Writer says Malaysians must look at fundamental issues such as the imbalance between supply and demand, and the mushrooming of universities in the country.



By TK Chua

I refer to the news item, “Economist: Poor English, lack of experience costing grads jobs”. On the surface, it would appear that the views expressed are logical. We always attribute high youth and graduate unemployment to lack of experience and poor English proficiency.

However, if we care to examine a little deeper, the problems are not as simple as we think.

Unemployment is always a supply and demand issue. When the economy is not able to absorb manpower fast enough, we have demand problems. When population growth and “graduate production” are faster than economic/employment growth, we create over-supply problems.

I think these are the fundamental issues that we must look at. English proficiency and experience are just the icing on the cake. They provide advantages to some jobseekers, but they can’t solve the demand and supply situation in the country.

If we set up universities like mushrooms, we create unrealistic expectations among many graduates.

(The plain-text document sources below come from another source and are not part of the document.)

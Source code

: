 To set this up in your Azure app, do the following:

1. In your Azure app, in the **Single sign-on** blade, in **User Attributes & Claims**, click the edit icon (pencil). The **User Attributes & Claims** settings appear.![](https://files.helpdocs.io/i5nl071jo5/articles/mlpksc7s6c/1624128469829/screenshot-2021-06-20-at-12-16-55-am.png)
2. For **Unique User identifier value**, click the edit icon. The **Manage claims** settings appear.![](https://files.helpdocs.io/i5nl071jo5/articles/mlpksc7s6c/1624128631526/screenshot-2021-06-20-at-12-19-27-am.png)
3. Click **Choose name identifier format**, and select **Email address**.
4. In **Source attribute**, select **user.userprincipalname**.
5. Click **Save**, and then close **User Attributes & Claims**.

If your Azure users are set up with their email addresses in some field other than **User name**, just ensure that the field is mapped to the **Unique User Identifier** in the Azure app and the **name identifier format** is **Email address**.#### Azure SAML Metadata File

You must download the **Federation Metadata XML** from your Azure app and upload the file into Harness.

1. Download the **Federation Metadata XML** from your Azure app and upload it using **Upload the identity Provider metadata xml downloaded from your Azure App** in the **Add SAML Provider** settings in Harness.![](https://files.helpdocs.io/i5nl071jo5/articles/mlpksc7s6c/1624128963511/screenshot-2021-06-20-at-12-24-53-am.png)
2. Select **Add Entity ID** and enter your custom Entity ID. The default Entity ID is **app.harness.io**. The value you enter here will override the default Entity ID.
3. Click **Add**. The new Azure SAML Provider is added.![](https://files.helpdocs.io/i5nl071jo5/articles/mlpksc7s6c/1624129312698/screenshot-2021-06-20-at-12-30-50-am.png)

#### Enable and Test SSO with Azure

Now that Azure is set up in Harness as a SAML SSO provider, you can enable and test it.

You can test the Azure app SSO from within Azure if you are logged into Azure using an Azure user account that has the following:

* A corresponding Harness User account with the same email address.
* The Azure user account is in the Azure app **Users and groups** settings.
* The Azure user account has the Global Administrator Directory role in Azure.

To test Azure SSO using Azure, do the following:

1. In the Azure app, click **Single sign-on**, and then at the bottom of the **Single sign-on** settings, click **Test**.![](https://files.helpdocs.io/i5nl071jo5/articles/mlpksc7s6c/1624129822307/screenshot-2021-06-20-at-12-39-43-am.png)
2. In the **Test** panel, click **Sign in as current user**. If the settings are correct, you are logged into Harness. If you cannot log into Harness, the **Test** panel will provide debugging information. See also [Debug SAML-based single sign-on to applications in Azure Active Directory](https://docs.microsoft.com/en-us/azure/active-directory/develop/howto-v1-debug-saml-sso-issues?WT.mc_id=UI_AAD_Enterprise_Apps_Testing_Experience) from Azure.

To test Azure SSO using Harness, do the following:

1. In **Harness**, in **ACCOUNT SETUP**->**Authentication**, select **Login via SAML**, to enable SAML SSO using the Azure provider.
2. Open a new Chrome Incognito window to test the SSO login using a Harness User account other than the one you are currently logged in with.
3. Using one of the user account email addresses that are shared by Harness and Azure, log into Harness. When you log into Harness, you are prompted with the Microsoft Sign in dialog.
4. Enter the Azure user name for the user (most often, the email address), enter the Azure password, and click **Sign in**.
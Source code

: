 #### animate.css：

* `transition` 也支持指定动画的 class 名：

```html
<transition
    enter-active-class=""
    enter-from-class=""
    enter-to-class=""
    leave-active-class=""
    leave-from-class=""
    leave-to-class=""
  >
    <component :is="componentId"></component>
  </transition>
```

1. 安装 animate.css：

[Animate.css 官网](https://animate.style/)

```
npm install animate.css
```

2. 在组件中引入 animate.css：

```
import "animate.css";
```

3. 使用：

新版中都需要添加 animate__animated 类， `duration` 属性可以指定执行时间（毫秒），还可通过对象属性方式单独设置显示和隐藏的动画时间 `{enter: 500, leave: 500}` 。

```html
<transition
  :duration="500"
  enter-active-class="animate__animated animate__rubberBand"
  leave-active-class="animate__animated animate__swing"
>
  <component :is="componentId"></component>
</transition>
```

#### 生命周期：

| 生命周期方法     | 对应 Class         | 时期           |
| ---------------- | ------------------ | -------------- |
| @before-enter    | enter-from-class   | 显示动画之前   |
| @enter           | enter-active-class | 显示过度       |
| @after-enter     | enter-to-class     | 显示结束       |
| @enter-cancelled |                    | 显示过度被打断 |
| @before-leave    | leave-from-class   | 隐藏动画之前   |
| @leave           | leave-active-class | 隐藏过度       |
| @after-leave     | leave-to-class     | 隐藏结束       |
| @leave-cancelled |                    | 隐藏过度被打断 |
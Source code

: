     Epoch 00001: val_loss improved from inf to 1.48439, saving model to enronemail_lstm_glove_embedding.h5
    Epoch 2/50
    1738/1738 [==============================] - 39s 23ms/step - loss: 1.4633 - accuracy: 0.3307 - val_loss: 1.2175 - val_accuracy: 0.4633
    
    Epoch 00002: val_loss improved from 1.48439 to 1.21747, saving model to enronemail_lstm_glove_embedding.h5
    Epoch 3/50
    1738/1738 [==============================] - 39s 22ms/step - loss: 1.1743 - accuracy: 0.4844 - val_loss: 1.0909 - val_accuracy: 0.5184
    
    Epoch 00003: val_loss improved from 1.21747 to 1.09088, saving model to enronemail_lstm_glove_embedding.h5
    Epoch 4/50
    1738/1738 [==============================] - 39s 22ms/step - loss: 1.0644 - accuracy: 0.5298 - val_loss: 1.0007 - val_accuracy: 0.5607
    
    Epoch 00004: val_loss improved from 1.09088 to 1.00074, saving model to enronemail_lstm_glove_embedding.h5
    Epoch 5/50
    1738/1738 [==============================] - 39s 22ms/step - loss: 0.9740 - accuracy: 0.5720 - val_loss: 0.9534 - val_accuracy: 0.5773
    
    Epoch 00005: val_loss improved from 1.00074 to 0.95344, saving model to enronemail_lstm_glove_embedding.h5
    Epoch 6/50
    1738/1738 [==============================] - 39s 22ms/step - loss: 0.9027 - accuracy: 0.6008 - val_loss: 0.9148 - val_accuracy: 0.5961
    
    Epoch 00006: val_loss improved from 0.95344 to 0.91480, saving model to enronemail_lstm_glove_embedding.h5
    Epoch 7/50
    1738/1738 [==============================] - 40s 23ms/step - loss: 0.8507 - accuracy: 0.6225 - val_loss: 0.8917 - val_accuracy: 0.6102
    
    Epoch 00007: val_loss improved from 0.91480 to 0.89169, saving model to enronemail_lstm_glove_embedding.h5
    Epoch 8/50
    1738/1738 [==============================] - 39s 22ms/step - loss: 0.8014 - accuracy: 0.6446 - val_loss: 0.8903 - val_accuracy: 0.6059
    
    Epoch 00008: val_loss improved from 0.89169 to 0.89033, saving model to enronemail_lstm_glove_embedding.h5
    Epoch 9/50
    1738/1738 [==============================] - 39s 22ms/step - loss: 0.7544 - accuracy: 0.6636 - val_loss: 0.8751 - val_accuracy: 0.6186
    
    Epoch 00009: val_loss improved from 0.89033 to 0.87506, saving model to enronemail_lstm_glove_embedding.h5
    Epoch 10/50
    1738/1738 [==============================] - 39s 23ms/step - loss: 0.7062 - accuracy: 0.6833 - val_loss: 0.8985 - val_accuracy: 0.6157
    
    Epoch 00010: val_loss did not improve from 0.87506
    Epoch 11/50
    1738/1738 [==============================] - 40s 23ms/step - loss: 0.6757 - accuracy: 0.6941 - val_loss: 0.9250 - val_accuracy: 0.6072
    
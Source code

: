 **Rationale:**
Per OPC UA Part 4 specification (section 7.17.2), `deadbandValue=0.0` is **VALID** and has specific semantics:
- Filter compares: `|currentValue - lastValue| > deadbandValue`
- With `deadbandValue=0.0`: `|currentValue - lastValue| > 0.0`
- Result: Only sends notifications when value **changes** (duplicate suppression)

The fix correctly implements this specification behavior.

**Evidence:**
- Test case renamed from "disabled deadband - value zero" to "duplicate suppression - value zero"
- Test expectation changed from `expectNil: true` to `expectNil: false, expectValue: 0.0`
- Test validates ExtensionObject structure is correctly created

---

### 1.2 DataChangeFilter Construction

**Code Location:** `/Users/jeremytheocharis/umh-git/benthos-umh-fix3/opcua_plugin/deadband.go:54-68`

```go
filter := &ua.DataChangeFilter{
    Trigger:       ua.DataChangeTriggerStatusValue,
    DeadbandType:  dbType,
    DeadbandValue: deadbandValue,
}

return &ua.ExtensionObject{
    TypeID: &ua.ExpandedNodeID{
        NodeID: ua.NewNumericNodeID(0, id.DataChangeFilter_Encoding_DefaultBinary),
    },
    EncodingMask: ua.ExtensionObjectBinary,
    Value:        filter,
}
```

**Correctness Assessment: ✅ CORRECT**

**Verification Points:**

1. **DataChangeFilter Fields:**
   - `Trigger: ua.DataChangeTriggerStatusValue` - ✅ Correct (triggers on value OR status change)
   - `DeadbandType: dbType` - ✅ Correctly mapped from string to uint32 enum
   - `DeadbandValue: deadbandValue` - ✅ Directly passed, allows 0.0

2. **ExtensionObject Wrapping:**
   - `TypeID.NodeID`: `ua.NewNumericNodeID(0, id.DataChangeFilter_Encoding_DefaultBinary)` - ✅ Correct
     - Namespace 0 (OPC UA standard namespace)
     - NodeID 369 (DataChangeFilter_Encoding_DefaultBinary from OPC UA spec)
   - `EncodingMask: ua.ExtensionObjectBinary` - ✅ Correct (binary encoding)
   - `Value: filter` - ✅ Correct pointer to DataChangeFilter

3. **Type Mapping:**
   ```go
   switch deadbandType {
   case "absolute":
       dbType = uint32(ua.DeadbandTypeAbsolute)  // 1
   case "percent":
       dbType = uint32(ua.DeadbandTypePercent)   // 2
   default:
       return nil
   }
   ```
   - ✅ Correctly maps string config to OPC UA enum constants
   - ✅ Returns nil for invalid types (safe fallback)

University degrees, whatever they are worth, have now made them unemployable. They can’t do “non-graduate jobs” anymore, although these are readily available. Instead, the unfettered entry of foreign workers is used to fill up the void.

Because foreign workers are readily available, the “production function” of the country has remained 3D (dirty, dangerous and demeaning) to most Malaysian workers. Employers have no incentive to upgrade and improve the work process. Instead, they just need to blame Malaysian workers for being choosy or lazy.

Talking about the lack of experience among Malaysian workers and graduates, may I know whether foreign workers who have just landed in Malaysia had any work experience prior to their arrival? They don’t even speak Malay, Chinese or English, nor have they any experience living in this country! Yet they are put on the job without any fuss.

We need to think deeper and wider regarding the problem of youth and graduate unemployment. Is the Malaysian economy transforming quickly enough to absorb so many graduates? Did we set up too many universities? Do foreign workers stifle our production function, resulting in many jobs being trapped in the low-pay category and remaining dirty, dangerous and demeaning?

Structural problems require comprehensive solutions, not Band-Aid solutions. Providing internships to undergraduates or enhancing English proficiency among graduates will not fundamentally solve youth and graduate unemployment.

When the economy is not creating jobs, even the best graduates will not be able to get jobs. When we produce too many graduates but leave the production function of the country unchanged, there will be unmatched expectations and unfilled vacancies.

TK Chua is an FMT reader.

The views expressed are those of the author and do not necessarily reflect those of FMT.